◆ Problem statement ◆
All of the records listed below should be retyped exactly.

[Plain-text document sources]
· · · · · · ·

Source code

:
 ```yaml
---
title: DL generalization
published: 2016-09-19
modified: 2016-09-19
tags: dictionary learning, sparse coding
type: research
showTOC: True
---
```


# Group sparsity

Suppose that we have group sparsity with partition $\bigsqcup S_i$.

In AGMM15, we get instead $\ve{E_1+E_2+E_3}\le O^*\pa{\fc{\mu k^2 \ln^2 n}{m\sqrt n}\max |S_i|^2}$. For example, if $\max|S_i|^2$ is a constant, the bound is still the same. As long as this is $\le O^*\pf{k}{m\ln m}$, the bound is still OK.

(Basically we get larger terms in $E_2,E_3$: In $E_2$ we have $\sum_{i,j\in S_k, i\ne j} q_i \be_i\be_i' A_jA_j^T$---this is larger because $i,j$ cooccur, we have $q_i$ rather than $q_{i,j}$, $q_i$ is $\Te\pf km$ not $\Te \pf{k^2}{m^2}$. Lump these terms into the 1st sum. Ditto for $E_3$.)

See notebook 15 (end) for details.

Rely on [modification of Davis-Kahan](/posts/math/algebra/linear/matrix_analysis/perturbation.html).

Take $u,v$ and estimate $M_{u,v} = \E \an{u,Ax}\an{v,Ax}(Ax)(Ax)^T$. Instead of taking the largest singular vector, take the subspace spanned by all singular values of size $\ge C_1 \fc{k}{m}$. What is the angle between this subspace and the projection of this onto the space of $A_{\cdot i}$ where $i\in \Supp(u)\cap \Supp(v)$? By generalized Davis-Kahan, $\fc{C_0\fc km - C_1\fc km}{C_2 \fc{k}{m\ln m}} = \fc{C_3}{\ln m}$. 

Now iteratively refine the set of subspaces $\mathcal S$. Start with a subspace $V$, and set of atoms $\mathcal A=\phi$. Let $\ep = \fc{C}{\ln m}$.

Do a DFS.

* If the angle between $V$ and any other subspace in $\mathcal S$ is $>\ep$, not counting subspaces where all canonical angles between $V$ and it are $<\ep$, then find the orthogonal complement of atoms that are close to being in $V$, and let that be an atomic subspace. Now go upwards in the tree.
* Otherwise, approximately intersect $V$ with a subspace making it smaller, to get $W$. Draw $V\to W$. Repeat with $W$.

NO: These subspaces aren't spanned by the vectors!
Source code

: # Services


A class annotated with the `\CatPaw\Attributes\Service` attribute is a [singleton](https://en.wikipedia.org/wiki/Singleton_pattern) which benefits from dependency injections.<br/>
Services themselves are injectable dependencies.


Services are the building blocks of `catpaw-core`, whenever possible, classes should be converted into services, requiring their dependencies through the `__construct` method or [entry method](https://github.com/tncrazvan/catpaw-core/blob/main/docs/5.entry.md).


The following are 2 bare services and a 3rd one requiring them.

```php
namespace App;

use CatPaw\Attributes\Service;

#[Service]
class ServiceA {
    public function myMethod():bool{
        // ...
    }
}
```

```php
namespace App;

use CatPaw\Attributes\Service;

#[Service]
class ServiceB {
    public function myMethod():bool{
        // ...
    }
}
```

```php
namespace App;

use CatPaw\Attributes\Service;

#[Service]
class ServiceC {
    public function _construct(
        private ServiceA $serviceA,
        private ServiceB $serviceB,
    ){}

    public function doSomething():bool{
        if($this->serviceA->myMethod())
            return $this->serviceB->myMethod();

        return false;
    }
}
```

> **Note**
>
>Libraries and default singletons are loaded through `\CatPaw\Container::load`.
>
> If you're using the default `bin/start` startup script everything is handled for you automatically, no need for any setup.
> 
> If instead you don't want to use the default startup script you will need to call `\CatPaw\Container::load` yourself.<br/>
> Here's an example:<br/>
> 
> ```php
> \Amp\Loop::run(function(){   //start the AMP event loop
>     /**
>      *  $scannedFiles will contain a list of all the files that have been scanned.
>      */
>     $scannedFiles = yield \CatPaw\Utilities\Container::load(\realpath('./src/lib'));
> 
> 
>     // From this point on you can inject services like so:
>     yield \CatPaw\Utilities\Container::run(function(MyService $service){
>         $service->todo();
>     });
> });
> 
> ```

· · · · · · ·

◆ Solved problem ◆
Source code

:
 ```yaml
---
title: DL generalization
published: 2016-09-19
modified: 2016-09-19
tags: dictionary learning, sparse coding
type: research
showTOC: True
---
```


# Group sparsity

Suppose that we have group sparsity with partition $\bigsqcup S_i$.

In AGMM15, we get instead $\ve{E_1+E_2+E_3}\le O^*\pa{\fc{\mu k^2 \ln^2 n}{m\sqrt n}\max |S_i|^2}$. For example, if $\max|S_i|^2$ is a constant, the bound is still the same. As long as this is $\le O^*\pf{k}{m\ln m}$, the bound is still OK.

(Basically we get larger terms in $E_2,E_3$: In $E_2$ we have $\sum_{i,j\in S_k, i\ne j} q_i \be_i\be_i' A_jA_j^T$---this is larger because $i,j$ cooccur, we have $q_i$ rather than $q_{i,j}$, $q_i$ is $\Te\pf km$ not $\Te \pf{k^2}{m^2}$. Lump these terms into the 1st sum. Ditto for $E_3$.)

See notebook 15 (end) for details.

Rely on [modification of Davis-Kahan](/posts/math/algebra/linear/matrix_analysis/perturbation.html).

Take $u,v$ and estimate $M_{u,v} = \E \an{u,Ax}\an{v,Ax}(Ax)(Ax)^T$. Instead of taking the largest singular vector, take the subspace spanned by all singular values of size $\ge C_1 \fc{k}{m}$. What is the angle between this subspace and the projection of this onto the space of $A_{\cdot i}$ where $i\in \Supp(u)\cap \Supp(v)$? By generalized Davis-Kahan, $\fc{C_0\fc km - C_1\fc km}{C_2 \fc{k}{m\ln m}} = \fc{C_3}{\ln m}$. 

Now iteratively refine the set of subspaces $\mathcal S$. Start with a subspace $V$, and set of atoms $\mathcal A=\phi$. Let $\ep = \fc{C}{\ln m}$.

Do a DFS.

* If the angle between $V$ and any other subspace in $\mathcal S$ is $>\ep$, not counting subspaces where all canonical angles between $V$ and it are $<\ep$, then find the orthogonal complement of atoms that are close to being in $V$, and let that be an atomic subspace. Now go upwards in the tree.
* Otherwise, approximately intersect $V$ with a subspace making it smaller, to get $W$. Draw $V\to W$. Repeat with $W$.

NO: These subspaces aren't spanned by the vectors!
Source code

: # Services


A class annotated with the `\CatPaw\Attributes\Service` attribute is a [singleton](https://en.wikipedia.org/wiki/Singleton_pattern) which benefits from dependency injections.<br/>
Services themselves are injectable dependencies.


Services are the building blocks of `catpaw-core`, whenever possible, classes should be converted into services, requiring their dependencies through the `__construct` method or [entry method](https://github.com/tncrazvan/catpaw-core/blob/main/docs/5.entry.md).


The following are 2 bare services and a 3rd one requiring them.

```php
namespace App;

use CatPaw\Attributes\Service;

#[Service]
class ServiceA {
    public function myMethod():bool{
        // ...
    }
}
```

```php
namespace App;

use CatPaw\Attributes\Service;

#[Service]
class ServiceB {
    public function myMethod():bool{
        // ...
    }
}
```

```php
namespace App;

use CatPaw\Attributes\Service;

#[Service]
class ServiceC {
    public function _construct(
        private ServiceA $serviceA,
        private ServiceB $serviceB,
    ){}

    public function doSomething():bool{
        if($this->serviceA->myMethod())
            return $this->serviceB->myMethod();

        return false;
    }
}
```

> **Note**
>
>Libraries and default singletons are loaded through `\CatPaw\Container::load`.
>
> If you're using the default `bin/start` startup script everything is handled for you automatically, no need for any setup.
> 
> If instead you don't want to use the default startup script you will need to call `\CatPaw\Container::load` yourself.<br/>
> Here's an example:<br/>
> 
> ```php
> \Amp\Loop::run(function(){   //start the AMP event loop
>     /**
>      *  $scannedFiles will contain a list of all the files that have been scanned.
>      */
>     $scannedFiles = yield \CatPaw\Utilities\Container::load(\realpath('./src/lib'));
> 
> 
>     // From this point on you can inject services like so:
>     yield \CatPaw\Utilities\Container::run(function(MyService $service){
>         $service->todo();
>     });
> });
> 
> ```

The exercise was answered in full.